===== Entries provided =====

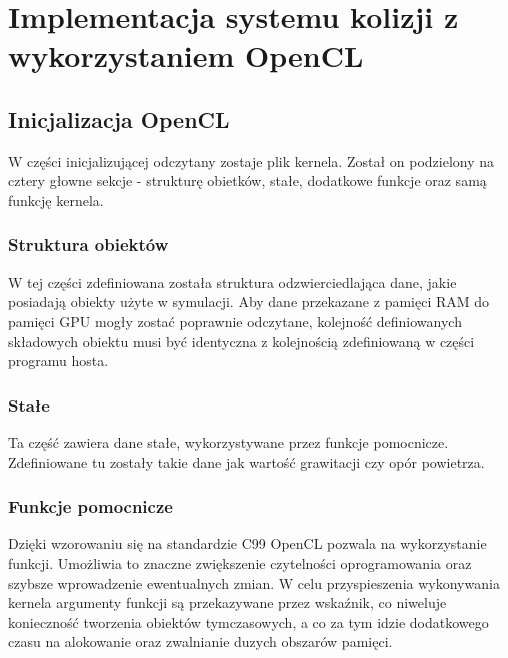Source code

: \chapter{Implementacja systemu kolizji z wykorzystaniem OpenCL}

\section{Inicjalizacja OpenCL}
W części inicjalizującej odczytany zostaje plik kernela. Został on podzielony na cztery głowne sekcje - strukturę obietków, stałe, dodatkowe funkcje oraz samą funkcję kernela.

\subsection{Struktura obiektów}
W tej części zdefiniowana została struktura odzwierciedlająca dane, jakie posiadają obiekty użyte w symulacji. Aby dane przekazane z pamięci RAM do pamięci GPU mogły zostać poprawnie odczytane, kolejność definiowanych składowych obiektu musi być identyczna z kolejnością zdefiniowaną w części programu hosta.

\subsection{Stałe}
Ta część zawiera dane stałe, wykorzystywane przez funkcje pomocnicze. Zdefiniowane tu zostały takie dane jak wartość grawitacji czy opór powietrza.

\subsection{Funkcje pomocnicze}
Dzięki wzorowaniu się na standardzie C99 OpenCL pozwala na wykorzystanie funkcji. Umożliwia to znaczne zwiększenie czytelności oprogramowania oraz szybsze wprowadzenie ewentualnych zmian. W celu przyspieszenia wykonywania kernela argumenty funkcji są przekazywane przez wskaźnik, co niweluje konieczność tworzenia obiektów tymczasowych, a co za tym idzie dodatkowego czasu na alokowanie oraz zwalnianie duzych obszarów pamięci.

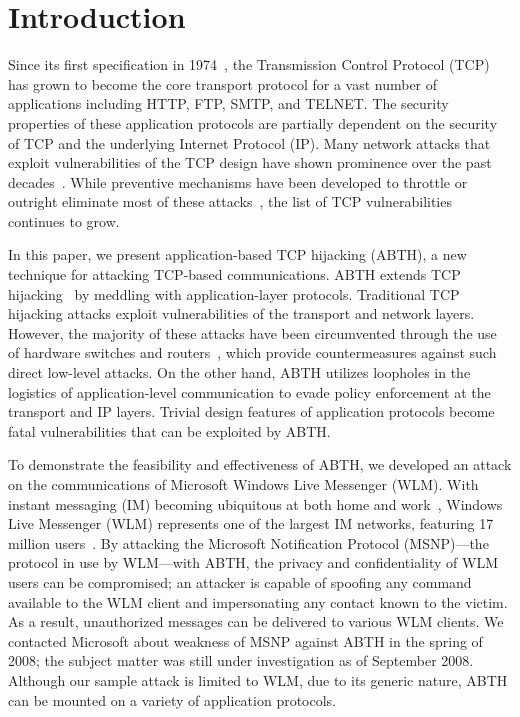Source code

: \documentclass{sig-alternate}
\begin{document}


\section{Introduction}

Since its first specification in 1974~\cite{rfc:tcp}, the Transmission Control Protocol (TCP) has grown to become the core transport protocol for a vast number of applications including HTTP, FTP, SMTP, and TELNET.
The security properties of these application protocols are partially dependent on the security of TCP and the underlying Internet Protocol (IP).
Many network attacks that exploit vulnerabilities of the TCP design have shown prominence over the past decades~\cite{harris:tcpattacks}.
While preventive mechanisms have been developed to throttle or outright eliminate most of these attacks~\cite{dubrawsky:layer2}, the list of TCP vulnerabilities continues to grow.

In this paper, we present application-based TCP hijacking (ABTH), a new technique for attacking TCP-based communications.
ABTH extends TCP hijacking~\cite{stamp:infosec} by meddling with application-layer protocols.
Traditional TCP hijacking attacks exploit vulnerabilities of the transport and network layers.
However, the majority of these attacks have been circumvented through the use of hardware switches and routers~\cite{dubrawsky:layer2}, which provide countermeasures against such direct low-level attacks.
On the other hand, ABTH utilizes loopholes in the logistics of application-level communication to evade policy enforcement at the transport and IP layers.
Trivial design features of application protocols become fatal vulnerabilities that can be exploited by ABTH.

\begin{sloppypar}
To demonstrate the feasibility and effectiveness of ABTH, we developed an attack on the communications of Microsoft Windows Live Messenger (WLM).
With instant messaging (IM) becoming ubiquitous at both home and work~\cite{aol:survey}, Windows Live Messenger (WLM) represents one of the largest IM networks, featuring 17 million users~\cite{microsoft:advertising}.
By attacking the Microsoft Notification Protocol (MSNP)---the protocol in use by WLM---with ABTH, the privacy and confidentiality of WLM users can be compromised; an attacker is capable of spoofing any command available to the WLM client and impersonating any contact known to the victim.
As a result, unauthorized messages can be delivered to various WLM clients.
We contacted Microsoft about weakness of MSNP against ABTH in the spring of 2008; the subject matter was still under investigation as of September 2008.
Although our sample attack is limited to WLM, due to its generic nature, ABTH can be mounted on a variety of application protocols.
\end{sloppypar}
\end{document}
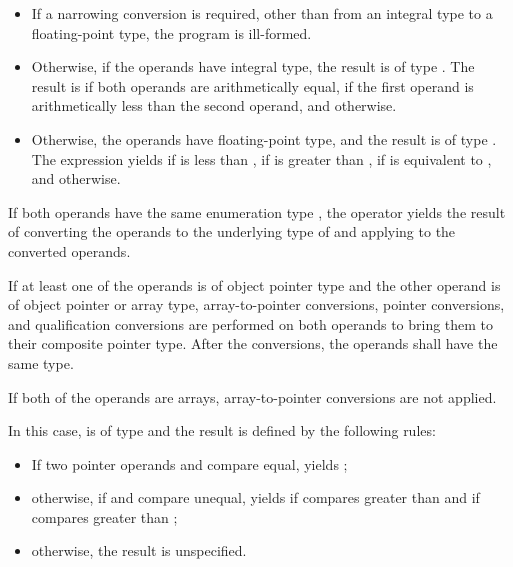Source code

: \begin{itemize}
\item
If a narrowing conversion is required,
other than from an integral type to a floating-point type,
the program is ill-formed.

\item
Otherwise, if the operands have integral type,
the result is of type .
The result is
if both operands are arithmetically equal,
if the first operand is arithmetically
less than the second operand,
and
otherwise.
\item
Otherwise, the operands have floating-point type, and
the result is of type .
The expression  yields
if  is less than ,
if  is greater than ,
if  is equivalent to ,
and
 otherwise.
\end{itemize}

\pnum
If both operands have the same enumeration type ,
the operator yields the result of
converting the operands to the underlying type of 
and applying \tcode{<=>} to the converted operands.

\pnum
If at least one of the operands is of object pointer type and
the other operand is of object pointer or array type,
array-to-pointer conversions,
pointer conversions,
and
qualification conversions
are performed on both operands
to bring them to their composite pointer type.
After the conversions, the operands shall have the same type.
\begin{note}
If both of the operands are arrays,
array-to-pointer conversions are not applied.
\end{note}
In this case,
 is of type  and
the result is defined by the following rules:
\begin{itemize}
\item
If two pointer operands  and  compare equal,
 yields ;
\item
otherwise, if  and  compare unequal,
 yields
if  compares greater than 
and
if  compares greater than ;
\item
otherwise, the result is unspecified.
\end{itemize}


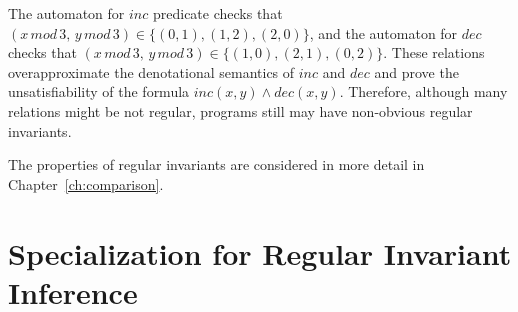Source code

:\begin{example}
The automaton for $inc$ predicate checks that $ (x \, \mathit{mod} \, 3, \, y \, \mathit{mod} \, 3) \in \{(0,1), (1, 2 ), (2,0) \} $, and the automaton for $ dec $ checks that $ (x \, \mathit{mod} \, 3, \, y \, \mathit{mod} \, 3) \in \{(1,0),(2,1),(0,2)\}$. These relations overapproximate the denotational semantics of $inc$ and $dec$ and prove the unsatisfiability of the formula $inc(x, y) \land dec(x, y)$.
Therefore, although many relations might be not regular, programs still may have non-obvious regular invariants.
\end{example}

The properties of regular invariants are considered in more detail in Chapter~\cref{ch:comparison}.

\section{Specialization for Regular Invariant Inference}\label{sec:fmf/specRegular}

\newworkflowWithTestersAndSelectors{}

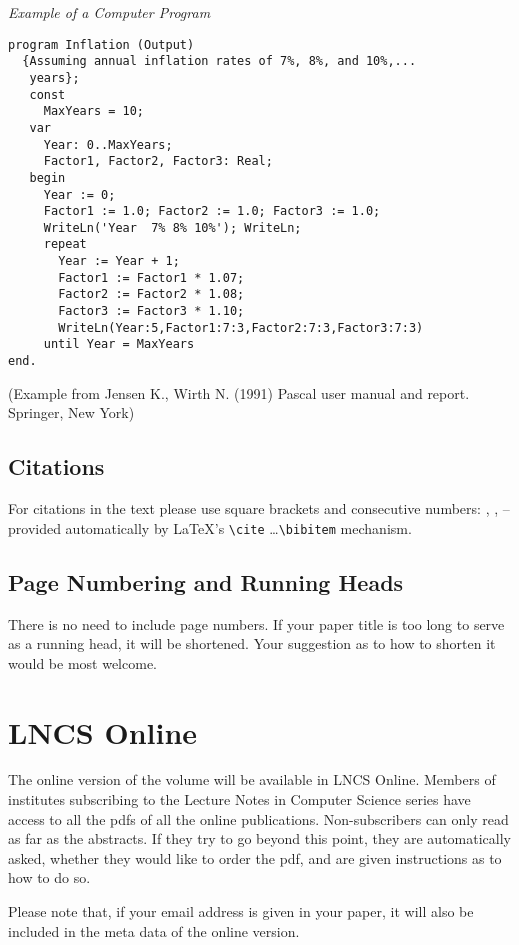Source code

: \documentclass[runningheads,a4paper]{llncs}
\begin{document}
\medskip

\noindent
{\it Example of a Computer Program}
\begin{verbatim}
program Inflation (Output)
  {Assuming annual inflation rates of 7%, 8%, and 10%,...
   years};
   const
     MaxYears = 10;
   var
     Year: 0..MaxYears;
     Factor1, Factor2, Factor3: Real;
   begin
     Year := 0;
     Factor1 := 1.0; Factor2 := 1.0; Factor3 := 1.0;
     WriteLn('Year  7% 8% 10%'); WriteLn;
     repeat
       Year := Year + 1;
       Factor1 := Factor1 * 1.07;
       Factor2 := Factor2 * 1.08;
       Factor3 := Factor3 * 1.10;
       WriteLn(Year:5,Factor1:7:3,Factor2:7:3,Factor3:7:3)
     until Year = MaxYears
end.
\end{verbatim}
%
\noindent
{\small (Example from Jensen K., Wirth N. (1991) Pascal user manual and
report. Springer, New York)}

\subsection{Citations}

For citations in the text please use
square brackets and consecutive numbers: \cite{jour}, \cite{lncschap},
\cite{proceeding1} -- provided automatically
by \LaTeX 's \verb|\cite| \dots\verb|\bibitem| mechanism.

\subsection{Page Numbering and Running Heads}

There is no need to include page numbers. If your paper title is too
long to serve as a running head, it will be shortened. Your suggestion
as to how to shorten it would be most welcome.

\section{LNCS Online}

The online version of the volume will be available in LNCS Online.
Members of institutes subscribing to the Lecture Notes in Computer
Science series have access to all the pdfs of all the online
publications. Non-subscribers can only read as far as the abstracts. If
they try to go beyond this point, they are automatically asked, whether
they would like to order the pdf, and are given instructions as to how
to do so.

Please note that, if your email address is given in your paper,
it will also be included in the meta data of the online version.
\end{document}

=====
===== Entries provided =====

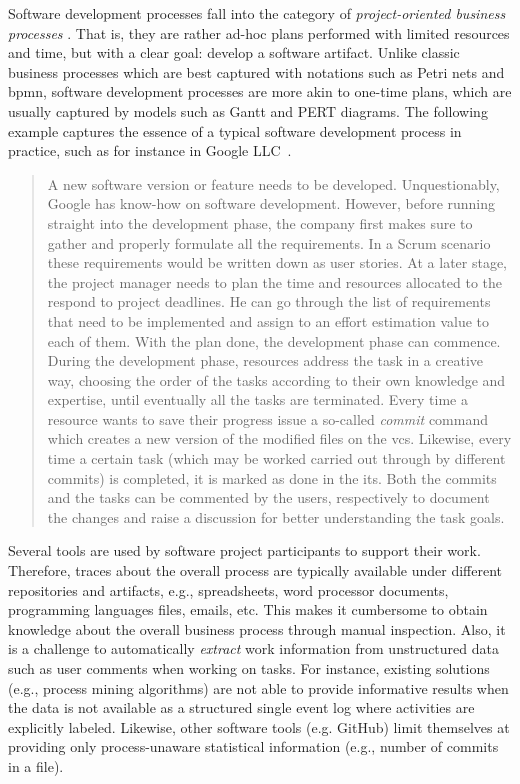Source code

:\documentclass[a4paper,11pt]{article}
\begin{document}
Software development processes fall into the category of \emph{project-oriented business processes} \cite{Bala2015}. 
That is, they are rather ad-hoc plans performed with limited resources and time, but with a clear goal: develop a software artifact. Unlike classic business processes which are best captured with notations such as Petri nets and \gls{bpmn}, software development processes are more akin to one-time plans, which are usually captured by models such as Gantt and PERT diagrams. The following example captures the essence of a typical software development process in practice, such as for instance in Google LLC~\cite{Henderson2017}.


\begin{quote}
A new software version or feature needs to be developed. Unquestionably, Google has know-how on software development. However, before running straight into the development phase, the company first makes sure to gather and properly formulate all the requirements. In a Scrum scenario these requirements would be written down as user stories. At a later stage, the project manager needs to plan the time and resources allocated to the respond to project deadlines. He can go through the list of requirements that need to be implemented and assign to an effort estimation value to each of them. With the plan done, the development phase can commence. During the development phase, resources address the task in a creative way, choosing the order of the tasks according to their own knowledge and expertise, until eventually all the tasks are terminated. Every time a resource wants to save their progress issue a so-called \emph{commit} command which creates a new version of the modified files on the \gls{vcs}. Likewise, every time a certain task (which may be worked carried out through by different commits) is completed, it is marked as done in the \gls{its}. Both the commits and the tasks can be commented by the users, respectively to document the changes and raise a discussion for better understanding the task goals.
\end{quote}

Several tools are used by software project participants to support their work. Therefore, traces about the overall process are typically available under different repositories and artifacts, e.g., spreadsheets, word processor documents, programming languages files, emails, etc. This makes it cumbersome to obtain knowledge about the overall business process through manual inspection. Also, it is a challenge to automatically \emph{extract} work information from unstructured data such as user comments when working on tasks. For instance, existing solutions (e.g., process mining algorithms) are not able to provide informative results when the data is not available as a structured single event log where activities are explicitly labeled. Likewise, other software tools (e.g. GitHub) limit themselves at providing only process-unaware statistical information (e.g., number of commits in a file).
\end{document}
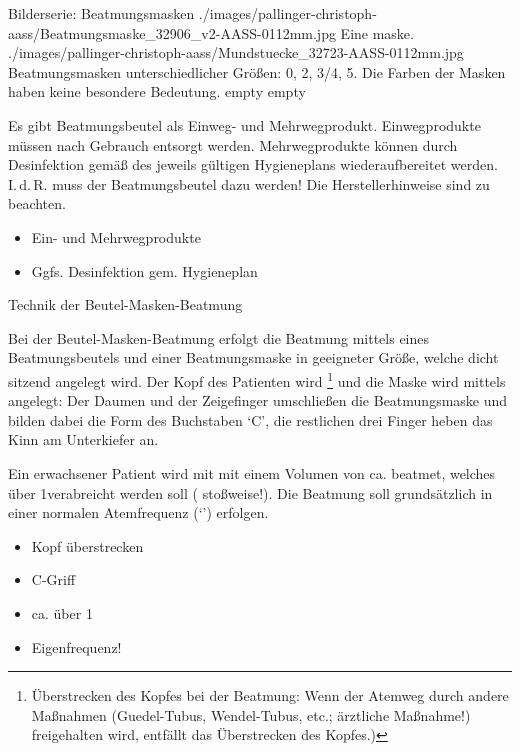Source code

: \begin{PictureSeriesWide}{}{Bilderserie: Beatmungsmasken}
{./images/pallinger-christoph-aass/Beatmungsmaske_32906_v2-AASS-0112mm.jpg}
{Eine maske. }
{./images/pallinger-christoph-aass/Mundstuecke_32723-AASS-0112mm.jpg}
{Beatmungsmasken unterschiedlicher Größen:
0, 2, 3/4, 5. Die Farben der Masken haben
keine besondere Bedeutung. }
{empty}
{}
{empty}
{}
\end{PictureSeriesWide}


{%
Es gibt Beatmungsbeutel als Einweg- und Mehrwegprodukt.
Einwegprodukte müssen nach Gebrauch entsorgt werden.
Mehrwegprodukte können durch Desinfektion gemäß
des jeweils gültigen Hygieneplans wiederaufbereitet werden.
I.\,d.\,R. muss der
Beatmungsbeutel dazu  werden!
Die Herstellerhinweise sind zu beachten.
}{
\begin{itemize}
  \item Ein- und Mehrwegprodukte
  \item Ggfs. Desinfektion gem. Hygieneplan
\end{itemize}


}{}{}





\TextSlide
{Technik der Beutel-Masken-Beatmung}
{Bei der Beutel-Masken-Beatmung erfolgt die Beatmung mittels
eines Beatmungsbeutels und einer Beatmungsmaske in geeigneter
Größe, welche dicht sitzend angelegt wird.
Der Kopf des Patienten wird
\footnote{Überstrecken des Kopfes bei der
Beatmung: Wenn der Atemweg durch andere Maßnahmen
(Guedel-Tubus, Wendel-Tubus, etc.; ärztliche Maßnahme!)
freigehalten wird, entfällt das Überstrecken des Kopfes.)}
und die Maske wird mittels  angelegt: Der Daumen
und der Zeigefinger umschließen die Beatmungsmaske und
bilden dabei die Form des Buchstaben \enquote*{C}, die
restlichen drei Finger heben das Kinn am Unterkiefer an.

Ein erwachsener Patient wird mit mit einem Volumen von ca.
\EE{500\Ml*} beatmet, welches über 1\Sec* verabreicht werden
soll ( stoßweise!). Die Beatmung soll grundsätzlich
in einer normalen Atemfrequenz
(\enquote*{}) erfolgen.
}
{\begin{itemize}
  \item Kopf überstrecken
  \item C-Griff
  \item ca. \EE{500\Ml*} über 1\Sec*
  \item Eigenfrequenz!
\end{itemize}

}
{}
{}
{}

=====
===== Entries provided =====

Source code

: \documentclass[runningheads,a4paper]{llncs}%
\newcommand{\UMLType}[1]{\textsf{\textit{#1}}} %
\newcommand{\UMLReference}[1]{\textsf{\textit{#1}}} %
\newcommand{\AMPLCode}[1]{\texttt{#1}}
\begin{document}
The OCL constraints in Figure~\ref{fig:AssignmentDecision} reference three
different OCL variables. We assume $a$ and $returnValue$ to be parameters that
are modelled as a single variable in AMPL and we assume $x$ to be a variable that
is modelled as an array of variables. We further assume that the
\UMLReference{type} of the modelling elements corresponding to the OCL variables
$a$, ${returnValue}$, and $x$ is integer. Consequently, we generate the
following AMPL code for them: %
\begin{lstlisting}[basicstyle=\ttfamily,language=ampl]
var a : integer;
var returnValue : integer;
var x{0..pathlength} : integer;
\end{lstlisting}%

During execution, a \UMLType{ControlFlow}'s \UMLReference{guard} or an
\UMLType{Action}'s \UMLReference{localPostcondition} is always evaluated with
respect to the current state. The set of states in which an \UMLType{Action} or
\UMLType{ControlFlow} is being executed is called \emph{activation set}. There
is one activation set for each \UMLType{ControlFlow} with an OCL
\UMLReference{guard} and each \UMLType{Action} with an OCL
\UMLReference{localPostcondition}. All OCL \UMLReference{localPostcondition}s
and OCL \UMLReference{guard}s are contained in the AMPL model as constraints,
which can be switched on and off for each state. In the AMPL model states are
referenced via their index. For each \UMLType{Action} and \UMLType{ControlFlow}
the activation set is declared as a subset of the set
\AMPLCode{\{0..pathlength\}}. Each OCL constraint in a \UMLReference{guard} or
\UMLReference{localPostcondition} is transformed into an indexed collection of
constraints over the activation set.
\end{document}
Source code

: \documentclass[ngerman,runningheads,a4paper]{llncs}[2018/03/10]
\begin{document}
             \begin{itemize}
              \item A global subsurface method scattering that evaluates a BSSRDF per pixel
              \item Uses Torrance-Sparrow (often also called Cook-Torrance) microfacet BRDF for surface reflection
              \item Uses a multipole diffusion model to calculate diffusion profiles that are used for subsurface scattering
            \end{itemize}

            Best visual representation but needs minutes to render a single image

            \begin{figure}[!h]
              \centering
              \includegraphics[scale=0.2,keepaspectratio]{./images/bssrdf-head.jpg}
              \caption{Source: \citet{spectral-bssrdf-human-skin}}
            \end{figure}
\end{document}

=====

• _Your task_
Lines of the data above that include the string "instance" must each be copied.

• _Answer for the task_
That is, they are rather ad-hoc plans performed with limited resources and time, but with a clear goal: develop a software artifact. Unlike classic business processes which are best captured with notations such as Petri nets and \gls{bpmn}, software development processes are more akin to one-time plans, which are usually captured by models such as Gantt and PERT diagrams. The following example captures the essence of a typical software development process in practice, such as for instance in Google LLC~\cite{Henderson2017}.
Several tools are used by software project participants to support their work. Therefore, traces about the overall process are typically available under different repositories and artifacts, e.g., spreadsheets, word processor documents, programming languages files, emails, etc. This makes it cumbersome to obtain knowledge about the overall business process through manual inspection. Also, it is a challenge to automatically \emph{extract} work information from unstructured data such as user comments when working on tasks. For instance, existing solutions (e.g., process mining algorithms) are not able to provide informative results when the data is not available as a structured single event log where activities are explicitly labeled. Likewise, other software tools (e.g. GitHub) limit themselves at providing only process-unaware statistical information (e.g., number of commits in a file).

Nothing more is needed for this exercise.